9. Other Research and Innovation
   Several smart grid projects are underway at Ryerson University’s Centre for Urban Energy, the University of Waterloo Institute of Sustainable Energy, Western University and other institutions in Ontario such as the Clean Energy Institute. These include algorithms and products for analysis, control, and optimization of smart grid elements such as advanced distribution systems and microgrids. These research and innovation products need a venue for pilot testing and demonstration. This laboratory shall provide an industrial test bed for such pilot testing and demonstrations for developers, investors and other international participants who might wish to engage and benefit.
    
10. Education
    The Centre for Urban Energy hosts 10 student projects on smart grids from the Department of Electrical and Computer Engineering each year. They are funded through generous grants from Hydro One and Toronto Hydro. These students will directly benefit by being trained in this state-of-the-art facility. Ryerson University has also announced plans for graduate programs in Energy and Innovation. Students in these graduate programs shall have a four-month internship in this smart grid laboratory as a part of their curriculum. Creation of this laboratory shall directly facilitate training of highly qualified personnel specializing in smart grids contributing to provincial economy.
     

About the Author

Dr.

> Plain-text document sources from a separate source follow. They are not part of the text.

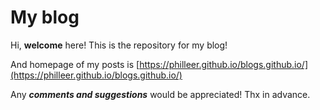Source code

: # My blog

Hi, **welcome** here! This is the repository for my blog!

And homepage of my posts is [https://philleer.github.io/blogs.github.io/](https://philleer.github.io/blogs.github.io/)

Any ***comments and suggestions*** would be appreciated! Thx in advance.

<!--
Click *_config.yml* above to get started and change the details. Then click *index.md* and edit it to start creating home page.
-->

Bala Venkatesh is both founding Academic Director and head of the Ryerson Centre for Urban Energy (CUE). He currently serves as a Professor of Electrical Engineering at Ryerson and has also taught at the University of New Brunswick, Multimedia University (Malaysia), and Anna University (India). He has published more than 100 articles in journals and conferences and has supervised 34 MASc and PhD theses. In total, his extramural funding is more than 10 million dollars. He is a registered professional engineer in Ontario and, in the last two decades, has worked on over 10 consulting projects in India and Canada.